Special Considerations: Pregnancy and Neonates
Pregnancy
Universal HIV testing during pregnancy is critical. All pregnant women should be tested during the first prenatal visit, with a repeat test in the third trimester. The HIV diagnostic algorithm for pregnant women is the same as for non-pregnant individuals. Pregnant women should be informed about routine prenatal HIV testing and counseled about the benefits of testing for their health and for preventing perinatal HIV transmission. Retesting in each pregnancy is important, even with prior negative results. Women presenting in labor without prenatal care should be tested for HIV at delivery.
Alt Text: Illustration of a pregnant woman getting blood drawn by a doctor for prenatal testing, emphasizing routine care during pregnancy.
Knowledge of HIV status during pregnancy is crucial for maternal health and for implementing interventions like ART to minimize perinatal HIV transmission risk. Without ART, mother-to-child HIV transmission risk is significant, but ART can reduce this risk dramatically. Pregnant women with HIV should be linked to specialized HIV care and receive antenatal and postpartum treatment and guidance.

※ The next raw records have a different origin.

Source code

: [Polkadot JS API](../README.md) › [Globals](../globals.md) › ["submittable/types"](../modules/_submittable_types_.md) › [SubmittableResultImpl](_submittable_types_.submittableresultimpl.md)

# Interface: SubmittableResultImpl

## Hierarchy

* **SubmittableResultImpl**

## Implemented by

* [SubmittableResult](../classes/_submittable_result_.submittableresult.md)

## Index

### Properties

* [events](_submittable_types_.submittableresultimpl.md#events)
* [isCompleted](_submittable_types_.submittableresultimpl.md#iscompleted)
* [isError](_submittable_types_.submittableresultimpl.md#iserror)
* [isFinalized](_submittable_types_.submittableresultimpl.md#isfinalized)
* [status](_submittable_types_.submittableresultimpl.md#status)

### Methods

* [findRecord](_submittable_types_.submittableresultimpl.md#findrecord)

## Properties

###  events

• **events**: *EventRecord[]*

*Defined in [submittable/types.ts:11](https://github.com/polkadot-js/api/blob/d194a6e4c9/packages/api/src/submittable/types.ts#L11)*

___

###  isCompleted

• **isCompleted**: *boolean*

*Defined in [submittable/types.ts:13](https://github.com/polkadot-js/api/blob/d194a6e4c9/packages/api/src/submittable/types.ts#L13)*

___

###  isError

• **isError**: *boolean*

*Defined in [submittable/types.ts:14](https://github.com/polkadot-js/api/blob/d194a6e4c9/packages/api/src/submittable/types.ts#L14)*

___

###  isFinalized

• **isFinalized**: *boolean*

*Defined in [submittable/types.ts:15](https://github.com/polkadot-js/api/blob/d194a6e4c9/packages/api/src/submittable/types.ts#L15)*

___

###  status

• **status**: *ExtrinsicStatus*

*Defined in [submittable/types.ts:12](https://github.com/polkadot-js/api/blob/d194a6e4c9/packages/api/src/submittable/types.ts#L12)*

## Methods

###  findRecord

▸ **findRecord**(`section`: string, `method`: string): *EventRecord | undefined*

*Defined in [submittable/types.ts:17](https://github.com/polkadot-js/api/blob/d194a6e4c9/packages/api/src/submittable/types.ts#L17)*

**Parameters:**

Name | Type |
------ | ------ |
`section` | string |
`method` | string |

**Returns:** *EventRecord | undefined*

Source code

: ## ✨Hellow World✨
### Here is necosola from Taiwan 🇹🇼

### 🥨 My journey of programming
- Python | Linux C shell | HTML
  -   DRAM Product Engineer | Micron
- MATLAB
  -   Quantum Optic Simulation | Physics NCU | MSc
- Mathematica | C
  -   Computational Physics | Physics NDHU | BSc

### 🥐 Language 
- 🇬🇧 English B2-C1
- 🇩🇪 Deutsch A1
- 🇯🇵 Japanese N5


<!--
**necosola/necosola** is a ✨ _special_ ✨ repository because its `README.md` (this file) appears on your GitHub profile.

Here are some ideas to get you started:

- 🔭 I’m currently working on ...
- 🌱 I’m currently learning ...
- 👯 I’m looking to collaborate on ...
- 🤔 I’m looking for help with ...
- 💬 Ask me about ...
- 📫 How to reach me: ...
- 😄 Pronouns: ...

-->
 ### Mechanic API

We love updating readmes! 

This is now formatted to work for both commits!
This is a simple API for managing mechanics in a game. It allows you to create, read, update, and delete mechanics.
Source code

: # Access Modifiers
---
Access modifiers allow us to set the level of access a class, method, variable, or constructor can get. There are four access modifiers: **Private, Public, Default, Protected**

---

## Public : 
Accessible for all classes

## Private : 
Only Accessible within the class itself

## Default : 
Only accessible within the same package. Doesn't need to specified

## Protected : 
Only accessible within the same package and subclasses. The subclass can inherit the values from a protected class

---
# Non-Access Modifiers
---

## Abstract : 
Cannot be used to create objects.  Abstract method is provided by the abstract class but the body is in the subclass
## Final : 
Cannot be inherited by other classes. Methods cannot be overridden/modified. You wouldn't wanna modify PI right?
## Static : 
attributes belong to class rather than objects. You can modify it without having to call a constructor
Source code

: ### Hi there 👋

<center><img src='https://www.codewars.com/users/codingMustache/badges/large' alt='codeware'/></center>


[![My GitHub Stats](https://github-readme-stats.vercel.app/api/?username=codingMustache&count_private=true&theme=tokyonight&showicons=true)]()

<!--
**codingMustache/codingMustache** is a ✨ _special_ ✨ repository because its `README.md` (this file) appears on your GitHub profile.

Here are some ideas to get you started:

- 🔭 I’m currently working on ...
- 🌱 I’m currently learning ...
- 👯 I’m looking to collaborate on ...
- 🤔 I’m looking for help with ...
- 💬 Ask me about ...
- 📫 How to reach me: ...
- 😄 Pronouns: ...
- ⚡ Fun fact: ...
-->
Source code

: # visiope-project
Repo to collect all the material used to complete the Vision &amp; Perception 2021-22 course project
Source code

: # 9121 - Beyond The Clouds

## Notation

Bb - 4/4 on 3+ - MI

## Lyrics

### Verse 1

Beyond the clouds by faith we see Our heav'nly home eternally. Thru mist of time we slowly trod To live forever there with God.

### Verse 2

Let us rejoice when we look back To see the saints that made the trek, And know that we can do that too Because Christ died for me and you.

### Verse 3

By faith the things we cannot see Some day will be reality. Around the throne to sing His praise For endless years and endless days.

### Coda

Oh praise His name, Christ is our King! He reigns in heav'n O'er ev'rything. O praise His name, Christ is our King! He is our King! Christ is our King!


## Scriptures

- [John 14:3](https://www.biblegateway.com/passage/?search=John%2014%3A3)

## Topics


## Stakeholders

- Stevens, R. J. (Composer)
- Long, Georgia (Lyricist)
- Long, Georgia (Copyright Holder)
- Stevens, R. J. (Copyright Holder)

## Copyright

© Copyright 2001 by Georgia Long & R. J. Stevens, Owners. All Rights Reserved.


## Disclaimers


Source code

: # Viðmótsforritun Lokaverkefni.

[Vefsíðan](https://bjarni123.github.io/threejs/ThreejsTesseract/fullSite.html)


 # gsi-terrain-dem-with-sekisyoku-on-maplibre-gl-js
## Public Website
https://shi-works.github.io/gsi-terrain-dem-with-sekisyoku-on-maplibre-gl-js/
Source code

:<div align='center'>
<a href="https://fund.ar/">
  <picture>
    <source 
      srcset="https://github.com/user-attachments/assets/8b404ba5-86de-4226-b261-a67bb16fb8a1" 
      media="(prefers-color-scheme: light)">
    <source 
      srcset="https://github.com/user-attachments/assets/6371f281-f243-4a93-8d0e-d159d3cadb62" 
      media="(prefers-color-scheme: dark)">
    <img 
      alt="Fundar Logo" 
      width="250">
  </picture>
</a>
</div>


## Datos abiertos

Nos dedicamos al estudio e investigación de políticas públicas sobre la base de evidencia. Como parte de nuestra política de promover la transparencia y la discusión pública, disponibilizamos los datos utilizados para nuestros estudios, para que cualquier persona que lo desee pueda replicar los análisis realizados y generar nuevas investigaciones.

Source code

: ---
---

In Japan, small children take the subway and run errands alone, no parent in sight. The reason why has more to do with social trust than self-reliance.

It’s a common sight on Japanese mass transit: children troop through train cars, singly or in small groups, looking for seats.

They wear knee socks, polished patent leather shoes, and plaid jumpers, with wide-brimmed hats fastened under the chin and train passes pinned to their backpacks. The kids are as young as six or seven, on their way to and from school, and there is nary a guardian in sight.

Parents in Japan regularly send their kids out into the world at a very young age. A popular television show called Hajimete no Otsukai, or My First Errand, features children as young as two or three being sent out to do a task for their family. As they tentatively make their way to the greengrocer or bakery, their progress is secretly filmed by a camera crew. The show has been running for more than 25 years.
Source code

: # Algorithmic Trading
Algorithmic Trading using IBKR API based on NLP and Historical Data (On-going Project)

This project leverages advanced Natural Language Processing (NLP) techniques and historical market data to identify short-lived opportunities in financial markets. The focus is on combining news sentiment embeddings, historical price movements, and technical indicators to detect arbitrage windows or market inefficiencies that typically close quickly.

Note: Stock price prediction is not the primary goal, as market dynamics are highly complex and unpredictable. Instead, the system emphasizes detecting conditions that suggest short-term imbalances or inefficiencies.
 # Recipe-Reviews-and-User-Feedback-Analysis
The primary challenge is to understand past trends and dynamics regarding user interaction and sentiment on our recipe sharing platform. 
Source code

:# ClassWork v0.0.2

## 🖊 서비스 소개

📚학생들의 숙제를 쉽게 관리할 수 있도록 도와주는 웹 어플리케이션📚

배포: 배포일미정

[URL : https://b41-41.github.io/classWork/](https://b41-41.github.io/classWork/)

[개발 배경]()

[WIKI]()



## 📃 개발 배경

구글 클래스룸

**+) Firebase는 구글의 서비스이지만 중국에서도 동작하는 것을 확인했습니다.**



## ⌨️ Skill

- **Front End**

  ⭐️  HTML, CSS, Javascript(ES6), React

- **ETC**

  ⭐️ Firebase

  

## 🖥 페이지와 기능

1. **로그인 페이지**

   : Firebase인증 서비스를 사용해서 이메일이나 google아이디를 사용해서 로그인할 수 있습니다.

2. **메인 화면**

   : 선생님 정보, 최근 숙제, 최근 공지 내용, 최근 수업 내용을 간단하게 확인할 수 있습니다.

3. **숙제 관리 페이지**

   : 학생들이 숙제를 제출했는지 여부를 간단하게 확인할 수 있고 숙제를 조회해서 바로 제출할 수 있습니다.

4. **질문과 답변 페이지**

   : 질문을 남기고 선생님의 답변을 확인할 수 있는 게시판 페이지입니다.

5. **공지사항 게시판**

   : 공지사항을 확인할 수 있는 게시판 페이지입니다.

HIV Infection Among Neonates, Infants, and Children
Diagnosing HIV in a pregnant woman necessitates evaluation and management of the HIV-exposed neonate and consideration of testing other children of the mother. Neonates and children with HIV should be referred to pediatric HIV specialists.
By adhering to the CDC’s HIV diagnostic algorithm and comprehensive guidelines, healthcare providers can play a pivotal role in early HIV detection, ensuring prompt access to care and treatment, and ultimately contributing to both individual well-being and broader public health goals of HIV prevention and control.